Fernando Collor: mandato conturbado (Globoplay/Divulgação)
Ali Kamel admite em entrevista que a edição do Jornal Nacional do último debate com Lula favoreceu Collor. Na véspera, a campanha do alagoano havia colocado no ar o depoimento de Miriam Cordeiro, com quem Lula tivera uma filha, Lurian. A aparição de Miriam contribuiu para o mau desempenho do sindicalista, visivelmente cansado, no debate da Globo.
A primeira medida de Collor na presidência foi o confisco de cerca de 80% dos depósitos bancários acima de 50 mil cruzados novos, equivalente então a 2 mil dólares, como parte do Plano Brasil Novo, mais conhecido como Plano Collor, para combater a inflação explosiva.
Na coletiva para apresentar o tresloucado plano, a ministra Zélia Cardoso e sua equipe se atrapalham com as perguntas dos jornalistas. Segundo o jornalista Bob Fernandes, Fidel Castro teria dito que ele mesmo jamais teria conseguido apoio político para tomar uma medida daquelas. O Plano Brasil Novo não funcionou.
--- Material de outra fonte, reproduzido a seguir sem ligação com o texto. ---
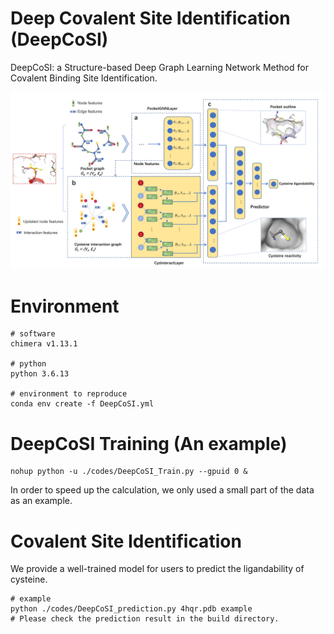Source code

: # Deep Covalent Site Identification (DeepCoSI)
  DeepCoSI: a Structure-based Deep Graph Learning Network Method for Covalent Binding Site Identification.
  
![error](https://github.com/Brian-hongyan/DeepCoSI/blob/main/deepcosi.jpg)


# Environment
```
# software
chimera v1.13.1

# python
python 3.6.13

# environment to reproduce
conda env create -f DeepCoSI.yml
```


# DeepCoSI Training (An example)
```
nohup python -u ./codes/DeepCoSI_Train.py --gpuid 0 &
```
In order to speed up the calculation, we only used a small part of the data as an example.

# Covalent Site Identification 
We provide a well-trained model for users to predict the ligandability of cysteine.

```
# example
python ./codes/DeepCoSI_prediction.py 4hqr.pdb example
# Please check the prediction result in the build directory.
```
Os supermercados ficaram desabastecidos, empresários quebraram, a inflação voltou e o país caiu em recessão.
O político que se fez com a imagem da caça aos privilégios acabou caindo por denúncias de lavagem e desvio de dinheiro de seu tesoureiro, PC Farias, em parte reveladas por uma explosiva entrevista do irmão de Pedro Collor, em uma história trágica de rompimento familiar.
A trilha sonora do documentário, entre o sertanejo pop de Chitãozinho & Chororó e o incipiente rock nacional, contextualiza aquele frenético período. Momentos trágicos se misturam a situações engraçadas. Na campanha de 1989, a grande maioria dos artistas fez campanha para Lula. No programa de TV, eles aparecem cantando o “Lula-lá”, música que se tornou símbolo da campanha do petista. Entre os poucos atores que ficaram ao lado de Collor estava o então casal Alexandre Frota e Claudia Raia. “Às vezes eu me arrependo da minha posição”, diz Frota, na série. “Eu devia estar lá com eles, cantando aquela parada.”